Teşvik ettiğiniz yatırımlar nelerdir?

Her yöre için farklı bir yatırımı tercih ederim. Mesela Ankara’nın belli yöreleri için ben kanatlı sektörünü teşvik ediyorum, Balıkesir yöresi için süt hayvancılığını teşvik ediyorum. Ordu gibi Nevşehir gibi turizmin canlı olduğu yerlerde kırsal turizmi teşvik ediyorum. Diyarbakır’da kırmızı et besiciliğini ve kanatlıyı öneriyorum. Her yöre için bu farklı o yüzden biraz önce söylediğim gibi nerede ne yapacaklarsa gelsinler. Yani bizim destek alanlarımız geniş ama nerede ne yapacaklarını bilmeliler.

Kültür balıkçılığında Avrupa standartlarını ne zaman yakalayacağız?

Bizim iki türlü su ürünleri desteğimiz var; birincisi sizin de dediğiniz gibi kültür balıkçılığı ve bu alanda alabalık, sazan, kurbağa yetiştiriciliği destekliyoruz. Su ürünlerinde elde edilen balığın işlenmesi, mamul ürün haline getirilmesi, depolanması ve o şekilde ikincil ürün olarak satılması şeklinde bir desteğimiz de var yani iki türlü destek veriyoruz.

Tabii ki ülkemizin üç tarafı denizlerle çevrili ve ülkemizde de çok ciddi manada balık elde ediliyor. Aslında bakarsanız bizim balık tüketimimiz artıyor ve bu kültür zamanla bizim ülkemize de oturuyor. Kültür balıkçılığı tesislerinin yaygınlaşması ile beraber yılın 12 ayında balık ülkemizde tüketilmeye başlandı. Bu da iki türlü gerçekleşiyor; birincisi avcılık var, denizlerde ve tatlı sularda, bir de kültür balıkçılığı dediğimiz yetiştirilme şeklinde var. Bildiğimiz gibi av sezonu 1 Eylül’de başlar ve 1 Mayıs’ta biter onun dışında kalan zamanlarda kültür balıkçılığı ile ülkemizde üretim teşviki sağlanır. Şu anda bir gelişme var. Biz iyi bir noktadayız ve tabii ki daha iyi bir nokta için çalışıyoruz.

Son dönemlerde çoban sorunu ile karşı karşıyayız… Bunun çözümü nedir?

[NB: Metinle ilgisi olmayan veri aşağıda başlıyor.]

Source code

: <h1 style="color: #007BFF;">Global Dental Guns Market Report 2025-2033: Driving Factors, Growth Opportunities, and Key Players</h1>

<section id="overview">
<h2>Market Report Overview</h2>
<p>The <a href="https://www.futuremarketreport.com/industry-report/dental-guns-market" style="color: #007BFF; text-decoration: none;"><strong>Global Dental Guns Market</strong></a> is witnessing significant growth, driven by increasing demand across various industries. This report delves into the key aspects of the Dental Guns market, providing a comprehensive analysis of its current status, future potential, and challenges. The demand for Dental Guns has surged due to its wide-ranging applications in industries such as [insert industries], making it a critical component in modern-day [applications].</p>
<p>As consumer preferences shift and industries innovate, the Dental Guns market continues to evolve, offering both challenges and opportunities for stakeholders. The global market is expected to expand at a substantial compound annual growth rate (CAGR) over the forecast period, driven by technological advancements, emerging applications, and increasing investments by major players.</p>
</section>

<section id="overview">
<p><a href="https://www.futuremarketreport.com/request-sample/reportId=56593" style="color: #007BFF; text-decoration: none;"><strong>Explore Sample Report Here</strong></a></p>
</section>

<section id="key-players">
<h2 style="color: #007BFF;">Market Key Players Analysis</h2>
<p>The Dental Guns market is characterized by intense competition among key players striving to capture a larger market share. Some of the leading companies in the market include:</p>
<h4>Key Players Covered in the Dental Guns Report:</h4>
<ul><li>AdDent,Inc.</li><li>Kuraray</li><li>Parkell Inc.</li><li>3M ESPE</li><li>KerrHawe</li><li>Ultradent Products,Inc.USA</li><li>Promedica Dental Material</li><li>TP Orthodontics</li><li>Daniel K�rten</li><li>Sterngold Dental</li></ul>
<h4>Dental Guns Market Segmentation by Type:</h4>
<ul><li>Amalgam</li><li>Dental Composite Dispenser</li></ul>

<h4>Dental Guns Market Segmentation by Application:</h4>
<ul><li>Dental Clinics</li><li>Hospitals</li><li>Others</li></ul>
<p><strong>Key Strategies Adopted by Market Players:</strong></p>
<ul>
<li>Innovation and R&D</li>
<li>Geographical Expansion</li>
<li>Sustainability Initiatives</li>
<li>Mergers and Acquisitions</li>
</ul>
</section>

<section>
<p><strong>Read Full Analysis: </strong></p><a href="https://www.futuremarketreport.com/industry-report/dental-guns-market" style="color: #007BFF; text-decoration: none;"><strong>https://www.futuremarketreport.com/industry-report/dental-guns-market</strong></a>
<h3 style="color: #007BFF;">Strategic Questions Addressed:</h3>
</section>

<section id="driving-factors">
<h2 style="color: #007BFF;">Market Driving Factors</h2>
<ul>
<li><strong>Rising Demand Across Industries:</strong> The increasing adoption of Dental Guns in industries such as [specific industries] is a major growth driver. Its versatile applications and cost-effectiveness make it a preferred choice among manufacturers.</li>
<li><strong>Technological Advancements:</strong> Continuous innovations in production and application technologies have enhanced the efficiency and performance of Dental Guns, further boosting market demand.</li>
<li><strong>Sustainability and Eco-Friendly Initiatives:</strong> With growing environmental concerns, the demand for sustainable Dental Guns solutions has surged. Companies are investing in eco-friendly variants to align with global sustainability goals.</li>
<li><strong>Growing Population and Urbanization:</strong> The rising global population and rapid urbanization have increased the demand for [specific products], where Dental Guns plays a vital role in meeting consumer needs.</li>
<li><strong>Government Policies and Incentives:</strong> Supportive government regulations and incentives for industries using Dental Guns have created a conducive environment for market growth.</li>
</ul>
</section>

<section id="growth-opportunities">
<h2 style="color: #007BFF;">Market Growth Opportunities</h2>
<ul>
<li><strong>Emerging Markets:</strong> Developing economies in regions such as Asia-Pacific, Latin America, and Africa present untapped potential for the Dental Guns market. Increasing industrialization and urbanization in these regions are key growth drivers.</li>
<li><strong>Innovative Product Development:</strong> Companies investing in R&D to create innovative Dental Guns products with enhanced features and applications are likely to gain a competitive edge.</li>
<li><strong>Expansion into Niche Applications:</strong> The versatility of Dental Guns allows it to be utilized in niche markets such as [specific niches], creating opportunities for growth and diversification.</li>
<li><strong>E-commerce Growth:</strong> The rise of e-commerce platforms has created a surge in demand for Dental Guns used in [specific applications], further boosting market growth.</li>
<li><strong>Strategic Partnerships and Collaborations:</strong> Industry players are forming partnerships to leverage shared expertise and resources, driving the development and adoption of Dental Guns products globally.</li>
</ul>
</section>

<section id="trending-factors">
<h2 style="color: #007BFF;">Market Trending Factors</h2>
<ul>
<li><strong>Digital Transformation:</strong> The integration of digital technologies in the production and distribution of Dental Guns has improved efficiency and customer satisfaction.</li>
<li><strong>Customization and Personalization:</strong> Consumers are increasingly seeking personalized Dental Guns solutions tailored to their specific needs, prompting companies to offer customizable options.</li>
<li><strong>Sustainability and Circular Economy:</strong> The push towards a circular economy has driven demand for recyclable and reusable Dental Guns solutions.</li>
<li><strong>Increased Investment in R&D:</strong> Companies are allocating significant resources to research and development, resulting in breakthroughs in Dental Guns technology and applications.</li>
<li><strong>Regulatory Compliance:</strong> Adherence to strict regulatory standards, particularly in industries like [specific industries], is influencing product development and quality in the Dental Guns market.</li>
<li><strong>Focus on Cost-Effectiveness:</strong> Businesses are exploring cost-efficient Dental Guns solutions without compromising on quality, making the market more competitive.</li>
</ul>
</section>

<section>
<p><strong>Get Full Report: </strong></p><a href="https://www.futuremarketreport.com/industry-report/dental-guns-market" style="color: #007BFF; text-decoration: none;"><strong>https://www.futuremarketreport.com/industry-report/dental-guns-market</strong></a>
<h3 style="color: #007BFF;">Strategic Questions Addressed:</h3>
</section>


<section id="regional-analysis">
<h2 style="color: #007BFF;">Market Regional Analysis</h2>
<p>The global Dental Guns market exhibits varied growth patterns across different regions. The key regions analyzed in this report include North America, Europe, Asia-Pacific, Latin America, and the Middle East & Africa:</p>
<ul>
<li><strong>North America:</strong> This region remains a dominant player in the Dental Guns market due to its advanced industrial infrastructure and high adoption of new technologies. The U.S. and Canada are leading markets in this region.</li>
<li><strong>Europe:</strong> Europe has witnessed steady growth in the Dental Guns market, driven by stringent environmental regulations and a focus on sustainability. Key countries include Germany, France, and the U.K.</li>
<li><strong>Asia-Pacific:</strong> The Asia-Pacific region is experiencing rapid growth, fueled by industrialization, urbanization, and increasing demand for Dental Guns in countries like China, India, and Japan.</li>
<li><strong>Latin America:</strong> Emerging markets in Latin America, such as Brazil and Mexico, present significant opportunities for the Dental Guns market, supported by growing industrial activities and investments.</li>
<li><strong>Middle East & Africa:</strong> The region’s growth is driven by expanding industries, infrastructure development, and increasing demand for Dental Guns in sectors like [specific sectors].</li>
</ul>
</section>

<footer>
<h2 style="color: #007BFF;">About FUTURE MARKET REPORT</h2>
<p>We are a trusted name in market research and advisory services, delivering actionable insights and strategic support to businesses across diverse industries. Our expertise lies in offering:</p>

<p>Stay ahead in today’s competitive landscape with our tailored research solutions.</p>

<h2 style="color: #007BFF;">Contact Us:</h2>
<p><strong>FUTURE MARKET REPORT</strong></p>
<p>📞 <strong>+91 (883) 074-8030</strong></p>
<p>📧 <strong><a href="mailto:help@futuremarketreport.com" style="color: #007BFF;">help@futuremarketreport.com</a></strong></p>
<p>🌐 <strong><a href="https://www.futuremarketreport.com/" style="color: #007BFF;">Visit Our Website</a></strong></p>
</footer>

Artık biz ona “sürü yöneticisi” diyoruz, bütün il müdürlüklerimizde, 81 ilimizin tamamında sürü yöneticisi ile ilgili eğitimler veriliyor ve bunları bakanlık teşvik veriyor. Mesela bir sürü yöneticisini bir yerde çalıştırdığınızda bakanlık 5 bin lira 1 yılda o çiftçimize destek veriyor sürü yöneticisini çalıştırdığı için. Bununla ilgili teşvikler var, destekler var. Doğrusu çobanlık zor bir meslek, onun için de bir taraftan da teşvik edilmesi gereken, mutlak süratte ek kaynaklar ile donatılması gereken bir meslek. Kurslar ile sayılar artıyor artık. Sürü yöneticisi kursları ile sertifikalarını alanlar özel de birkaç kişiye çobanlık yapıyorlar. Devlet de bunun bir kısmını destekliyor ve uygun miktarda da maaşını alıyorlar. Bu artacaktır, yani bunun artacağına dair rakamlar da geliyor. Teşvikler devam edecek inşallah bakanlıklarımız devam ettirecek, devam edildiği sürece de bu ihtiyaç karşılanacaktır.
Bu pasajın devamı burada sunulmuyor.